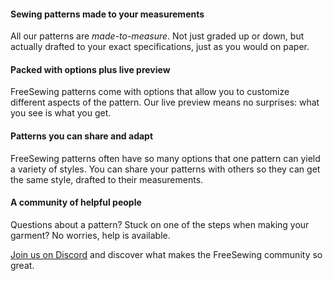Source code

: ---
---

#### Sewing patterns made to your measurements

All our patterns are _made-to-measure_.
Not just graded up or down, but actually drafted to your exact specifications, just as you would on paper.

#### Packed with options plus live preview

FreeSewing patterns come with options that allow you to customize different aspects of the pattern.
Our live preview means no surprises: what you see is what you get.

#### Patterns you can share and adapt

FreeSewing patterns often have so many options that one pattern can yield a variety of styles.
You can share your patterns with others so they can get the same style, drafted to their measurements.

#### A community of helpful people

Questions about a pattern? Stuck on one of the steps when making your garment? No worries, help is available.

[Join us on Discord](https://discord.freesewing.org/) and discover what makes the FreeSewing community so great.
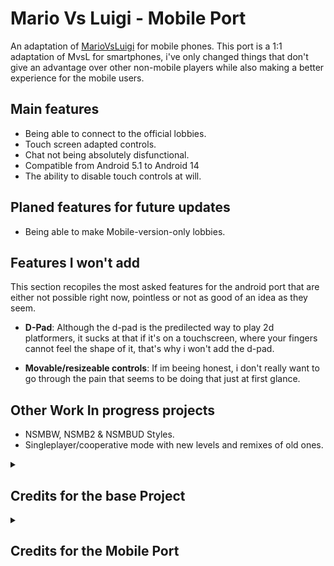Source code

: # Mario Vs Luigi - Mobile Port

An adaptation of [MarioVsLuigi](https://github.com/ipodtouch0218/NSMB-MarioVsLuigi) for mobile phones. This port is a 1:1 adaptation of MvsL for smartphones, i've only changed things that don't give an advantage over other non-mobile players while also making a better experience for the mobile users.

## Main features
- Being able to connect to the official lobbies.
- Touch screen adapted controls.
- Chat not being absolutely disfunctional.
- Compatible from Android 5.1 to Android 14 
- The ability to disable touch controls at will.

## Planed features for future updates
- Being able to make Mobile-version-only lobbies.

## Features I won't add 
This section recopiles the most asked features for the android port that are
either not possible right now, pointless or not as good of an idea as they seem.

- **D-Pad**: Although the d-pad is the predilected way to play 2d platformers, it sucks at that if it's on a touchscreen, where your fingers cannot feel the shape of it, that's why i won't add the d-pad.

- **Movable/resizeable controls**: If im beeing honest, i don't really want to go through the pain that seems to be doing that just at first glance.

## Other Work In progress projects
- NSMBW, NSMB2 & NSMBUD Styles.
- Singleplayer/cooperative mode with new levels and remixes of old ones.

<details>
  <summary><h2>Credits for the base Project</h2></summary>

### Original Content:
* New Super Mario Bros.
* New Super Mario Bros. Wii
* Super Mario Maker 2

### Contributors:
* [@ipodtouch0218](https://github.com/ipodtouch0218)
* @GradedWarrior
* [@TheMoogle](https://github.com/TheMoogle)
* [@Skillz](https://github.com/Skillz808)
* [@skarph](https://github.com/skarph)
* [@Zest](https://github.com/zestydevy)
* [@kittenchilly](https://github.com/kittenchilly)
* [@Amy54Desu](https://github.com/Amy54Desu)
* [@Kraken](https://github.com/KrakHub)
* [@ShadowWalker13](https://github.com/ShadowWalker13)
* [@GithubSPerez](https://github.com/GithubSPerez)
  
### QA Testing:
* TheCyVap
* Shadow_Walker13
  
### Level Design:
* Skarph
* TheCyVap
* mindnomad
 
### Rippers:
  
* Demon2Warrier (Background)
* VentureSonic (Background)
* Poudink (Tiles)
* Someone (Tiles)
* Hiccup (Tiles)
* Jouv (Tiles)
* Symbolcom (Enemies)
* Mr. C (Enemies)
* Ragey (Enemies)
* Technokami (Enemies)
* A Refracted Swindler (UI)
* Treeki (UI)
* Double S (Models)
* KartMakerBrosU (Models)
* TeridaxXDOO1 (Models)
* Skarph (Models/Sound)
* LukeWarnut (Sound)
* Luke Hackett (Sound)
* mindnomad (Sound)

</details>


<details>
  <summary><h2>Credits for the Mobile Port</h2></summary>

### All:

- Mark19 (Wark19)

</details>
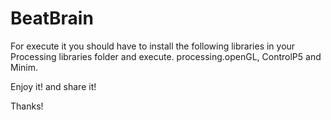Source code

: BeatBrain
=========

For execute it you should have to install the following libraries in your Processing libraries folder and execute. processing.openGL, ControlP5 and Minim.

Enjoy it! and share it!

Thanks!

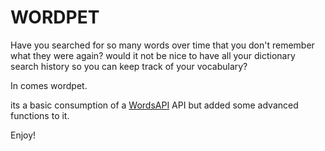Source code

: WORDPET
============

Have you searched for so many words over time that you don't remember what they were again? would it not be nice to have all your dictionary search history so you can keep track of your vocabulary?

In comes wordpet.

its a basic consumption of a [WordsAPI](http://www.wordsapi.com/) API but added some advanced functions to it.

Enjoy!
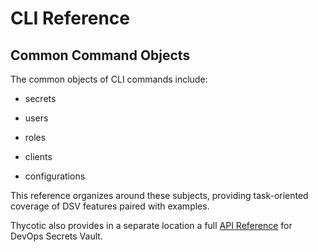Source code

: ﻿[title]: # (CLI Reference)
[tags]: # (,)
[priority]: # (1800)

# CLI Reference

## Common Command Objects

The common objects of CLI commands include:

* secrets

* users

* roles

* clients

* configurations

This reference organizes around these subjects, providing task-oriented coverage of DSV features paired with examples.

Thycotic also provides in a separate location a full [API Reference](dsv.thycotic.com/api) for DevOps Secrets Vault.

+===+

**Your assignment:** The entries above must be restated exactly in the answer, and the pictures left out.

**Exercise solution:**
Source code

: ---
---

#### Sewing patterns made to your measurements

All our patterns are _made-to-measure_.
Not just graded up or down, but actually drafted to your exact specifications, just as you would on paper.

#### Packed with options plus live preview

FreeSewing patterns come with options that allow you to customize different aspects of the pattern.
Our live preview means no surprises: what you see is what you get.

#### Patterns you can share and adapt

FreeSewing patterns often have so many options that one pattern can yield a variety of styles.
You can share your patterns with others so they can get the same style, drafted to their measurements.

#### A community of helpful people

Questions about a pattern? Stuck on one of the steps when making your garment? No worries, help is available.

[Join us on Discord](https://discord.freesewing.org/) and discover what makes the FreeSewing community so great.
Source code

: # Mario Vs Luigi - Mobile Port

An adaptation of [MarioVsLuigi](https://github.com/ipodtouch0218/NSMB-MarioVsLuigi) for mobile phones. This port is a 1:1 adaptation of MvsL for smartphones, i've only changed things that don't give an advantage over other non-mobile players while also making a better experience for the mobile users.

## Main features
- Being able to connect to the official lobbies.
- Touch screen adapted controls.
- Chat not being absolutely disfunctional.
- Compatible from Android 5.1 to Android 14 
- The ability to disable touch controls at will.

## Planed features for future updates
- Being able to make Mobile-version-only lobbies.

## Features I won't add 
This section recopiles the most asked features for the android port that are
either not possible right now, pointless or not as good of an idea as they seem.

- **D-Pad**: Although the d-pad is the predilected way to play 2d platformers, it sucks at that if it's on a touchscreen, where your fingers cannot feel the shape of it, that's why i won't add the d-pad.

- **Movable/resizeable controls**: If im beeing honest, i don't really want to go through the pain that seems to be doing that just at first glance.

## Other Work In progress projects
- NSMBW, NSMB2 & NSMBUD Styles.
- Singleplayer/cooperative mode with new levels and remixes of old ones.

<details>
  <summary><h2>Credits for the base Project</h2></summary>

### Original Content:
* New Super Mario Bros.
* New Super Mario Bros. Wii
* Super Mario Maker 2

### Contributors:
* [@ipodtouch0218](https://github.com/ipodtouch0218)
* @GradedWarrior
* [@TheMoogle](https://github.com/TheMoogle)
* [@Skillz](https://github.com/Skillz808)
* [@skarph](https://github.com/skarph)
* [@Zest](https://github.com/zestydevy)
* [@kittenchilly](https://github.com/kittenchilly)
* [@Amy54Desu](https://github.com/Amy54Desu)
* [@Kraken](https://github.com/KrakHub)
* [@ShadowWalker13](https://github.com/ShadowWalker13)
* [@GithubSPerez](https://github.com/GithubSPerez)
  
### QA Testing:
* TheCyVap
* Shadow_Walker13
  
### Level Design:
* Skarph
* TheCyVap
* mindnomad
 
### Rippers:
  
* Demon2Warrier (Background)
* VentureSonic (Background)
* Poudink (Tiles)
* Someone (Tiles)
* Hiccup (Tiles)
* Jouv (Tiles)
* Symbolcom (Enemies)
* Mr. C (Enemies)
* Ragey (Enemies)
* Technokami (Enemies)
* A Refracted Swindler (UI)
* Treeki (UI)
* Double S (Models)
* KartMakerBrosU (Models)
* TeridaxXDOO1 (Models)
* Skarph (Models/Sound)
* LukeWarnut (Sound)
* Luke Hackett (Sound)
* mindnomad (Sound)

</details>


<details>
  <summary><h2>Credits for the Mobile Port</h2></summary>

### All:

- Mark19 (Wark19)

</details>
Source code

: BeatBrain
=========

For execute it you should have to install the following libraries in your Processing libraries folder and execute. processing.openGL, ControlP5 and Minim.

Enjoy it! and share it!

Thanks!

Source code

: WORDPET
============

Have you searched for so many words over time that you don't remember what they were again? would it not be nice to have all your dictionary search history so you can keep track of your vocabulary?

In comes wordpet.

its a basic consumption of a [WordsAPI](http://www.wordsapi.com/) API but added some advanced functions to it.

Enjoy!
Source code

: ﻿[title]: # (CLI Reference)
[tags]: # (,)
[priority]: # (1800)

# CLI Reference

## Common Command Objects

The common objects of CLI commands include:

* secrets

* users

* roles

* clients

* configurations

This reference organizes around these subjects, providing task-oriented coverage of DSV features paired with examples.

Thycotic also provides in a separate location a full [API Reference](dsv.thycotic.com/api) for DevOps Secrets Vault.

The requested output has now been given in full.